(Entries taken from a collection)
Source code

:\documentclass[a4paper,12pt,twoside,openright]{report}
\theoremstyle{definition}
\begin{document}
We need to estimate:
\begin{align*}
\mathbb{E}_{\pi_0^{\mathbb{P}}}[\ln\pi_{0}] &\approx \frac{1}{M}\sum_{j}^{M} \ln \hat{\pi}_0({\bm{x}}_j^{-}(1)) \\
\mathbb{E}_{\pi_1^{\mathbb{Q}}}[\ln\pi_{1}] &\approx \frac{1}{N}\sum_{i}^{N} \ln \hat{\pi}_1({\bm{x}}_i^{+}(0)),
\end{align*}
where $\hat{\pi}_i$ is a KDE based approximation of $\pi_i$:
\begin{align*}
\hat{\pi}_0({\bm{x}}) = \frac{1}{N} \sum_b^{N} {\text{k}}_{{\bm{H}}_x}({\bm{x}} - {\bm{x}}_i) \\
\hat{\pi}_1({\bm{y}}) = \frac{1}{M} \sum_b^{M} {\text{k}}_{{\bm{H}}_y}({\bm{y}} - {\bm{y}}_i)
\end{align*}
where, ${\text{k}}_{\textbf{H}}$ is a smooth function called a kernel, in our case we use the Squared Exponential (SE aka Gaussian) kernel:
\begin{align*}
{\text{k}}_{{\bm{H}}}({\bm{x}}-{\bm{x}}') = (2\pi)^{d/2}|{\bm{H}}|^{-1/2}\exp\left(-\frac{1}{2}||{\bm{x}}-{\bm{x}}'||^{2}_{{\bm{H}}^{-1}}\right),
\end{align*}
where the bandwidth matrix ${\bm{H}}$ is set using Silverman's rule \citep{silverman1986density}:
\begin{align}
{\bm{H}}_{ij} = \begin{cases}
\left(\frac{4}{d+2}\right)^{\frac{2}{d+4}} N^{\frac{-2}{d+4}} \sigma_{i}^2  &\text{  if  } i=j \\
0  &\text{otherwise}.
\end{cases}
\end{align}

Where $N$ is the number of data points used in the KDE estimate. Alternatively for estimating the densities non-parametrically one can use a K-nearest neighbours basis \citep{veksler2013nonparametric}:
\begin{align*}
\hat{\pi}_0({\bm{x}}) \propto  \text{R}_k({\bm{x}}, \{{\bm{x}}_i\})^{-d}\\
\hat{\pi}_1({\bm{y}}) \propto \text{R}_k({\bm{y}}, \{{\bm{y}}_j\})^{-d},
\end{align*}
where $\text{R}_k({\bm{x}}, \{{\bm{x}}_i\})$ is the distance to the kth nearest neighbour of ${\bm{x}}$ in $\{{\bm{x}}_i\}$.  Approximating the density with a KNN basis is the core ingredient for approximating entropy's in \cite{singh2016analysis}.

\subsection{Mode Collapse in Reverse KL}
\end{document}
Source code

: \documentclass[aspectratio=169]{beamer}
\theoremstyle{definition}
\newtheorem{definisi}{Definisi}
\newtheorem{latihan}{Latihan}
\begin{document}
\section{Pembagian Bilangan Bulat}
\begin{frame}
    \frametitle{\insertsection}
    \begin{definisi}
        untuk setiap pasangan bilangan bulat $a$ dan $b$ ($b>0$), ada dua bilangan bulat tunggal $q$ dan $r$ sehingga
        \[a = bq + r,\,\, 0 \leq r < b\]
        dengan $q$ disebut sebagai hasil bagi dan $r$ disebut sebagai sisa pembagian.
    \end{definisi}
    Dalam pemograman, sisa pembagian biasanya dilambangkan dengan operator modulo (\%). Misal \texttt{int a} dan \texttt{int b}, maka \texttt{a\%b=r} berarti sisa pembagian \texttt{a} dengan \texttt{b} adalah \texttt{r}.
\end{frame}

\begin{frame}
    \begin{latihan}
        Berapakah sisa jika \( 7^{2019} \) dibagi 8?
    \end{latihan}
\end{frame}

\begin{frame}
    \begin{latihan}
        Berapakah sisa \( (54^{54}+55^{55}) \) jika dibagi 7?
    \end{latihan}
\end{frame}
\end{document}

**What to work on:**
Would it be possible to reproduce all the entries exactly as they appear above?

**Task answer:**
Source code

:\documentclass[a4paper,12pt,twoside,openright]{report}
\theoremstyle{definition}
\begin{document}
We need to estimate:
\begin{align*}
\mathbb{E}_{\pi_0^{\mathbb{P}}}[\ln\pi_{0}] &\approx \frac{1}{M}\sum_{j}^{M} \ln \hat{\pi}_0({\bm{x}}_j^{-}(1)) \\
\mathbb{E}_{\pi_1^{\mathbb{Q}}}[\ln\pi_{1}] &\approx \frac{1}{N}\sum_{i}^{N} \ln \hat{\pi}_1({\bm{x}}_i^{+}(0)),
\end{align*}
where $\hat{\pi}_i$ is a KDE based approximation of $\pi_i$:
\begin{align*}
\hat{\pi}_0({\bm{x}}) = \frac{1}{N} \sum_b^{N} {\text{k}}_{{\bm{H}}_x}({\bm{x}} - {\bm{x}}_i) \\
\hat{\pi}_1({\bm{y}}) = \frac{1}{M} \sum_b^{M} {\text{k}}_{{\bm{H}}_y}({\bm{y}} - {\bm{y}}_i)
\end{align*}
where, ${\text{k}}_{\textbf{H}}$ is a smooth function called a kernel, in our case we use the Squared Exponential (SE aka Gaussian) kernel:
\begin{align*}
{\text{k}}_{{\bm{H}}}({\bm{x}}-{\bm{x}}') = (2\pi)^{d/2}|{\bm{H}}|^{-1/2}\exp\left(-\frac{1}{2}||{\bm{x}}-{\bm{x}}'||^{2}_{{\bm{H}}^{-1}}\right),
\end{align*}
where the bandwidth matrix ${\bm{H}}$ is set using Silverman's rule \citep{silverman1986density}:
\begin{align}
{\bm{H}}_{ij} = \begin{cases}
\left(\frac{4}{d+2}\right)^{\frac{2}{d+4}} N^{\frac{-2}{d+4}} \sigma_{i}^2  &\text{  if  } i=j \\
0  &\text{otherwise}.
\end{cases}
\end{align}

Where $N$ is the number of data points used in the KDE estimate. Alternatively for estimating the densities non-parametrically one can use a K-nearest neighbours basis \citep{veksler2013nonparametric}:
\begin{align*}
\hat{\pi}_0({\bm{x}}) \propto  \text{R}_k({\bm{x}}, \{{\bm{x}}_i\})^{-d}\\
\hat{\pi}_1({\bm{y}}) \propto \text{R}_k({\bm{y}}, \{{\bm{y}}_j\})^{-d},
\end{align*}
where $\text{R}_k({\bm{x}}, \{{\bm{x}}_i\})$ is the distance to the kth nearest neighbour of ${\bm{x}}$ in $\{{\bm{x}}_i\}$.  Approximating the density with a KNN basis is the core ingredient for approximating entropy's in \cite{singh2016analysis}.

\subsection{Mode Collapse in Reverse KL}
\end{document}
Source code

: \documentclass[aspectratio=169]{beamer}
\theoremstyle{definition}
\newtheorem{definisi}{Definisi}
\newtheorem{latihan}{Latihan}
\begin{document}
\section{Pembagian Bilangan Bulat}
\begin{frame}
    \frametitle{\insertsection}
    \begin{definisi}
        untuk setiap pasangan bilangan bulat $a$ dan $b$ ($b>0$), ada dua bilangan bulat tunggal $q$ dan $r$ sehingga
        \[a = bq + r,\,\, 0 \leq r < b\]
        dengan $q$ disebut sebagai hasil bagi dan $r$ disebut sebagai sisa pembagian.
    \end{definisi}
    Dalam pemograman, sisa pembagian biasanya dilambangkan dengan operator modulo (\%). Misal \texttt{int a} dan \texttt{int b}, maka \texttt{a\%b=r} berarti sisa pembagian \texttt{a} dengan \texttt{b} adalah \texttt{r}.
\end{frame}

\begin{frame}
    \begin{latihan}
        Berapakah sisa jika \( 7^{2019} \) dibagi 8?
    \end{latihan}
\end{frame}

\begin{frame}
    \begin{latihan}
        Berapakah sisa \( (54^{54}+55^{55}) \) jika dibagi 7?
    \end{latihan}
\end{frame}
\end{document}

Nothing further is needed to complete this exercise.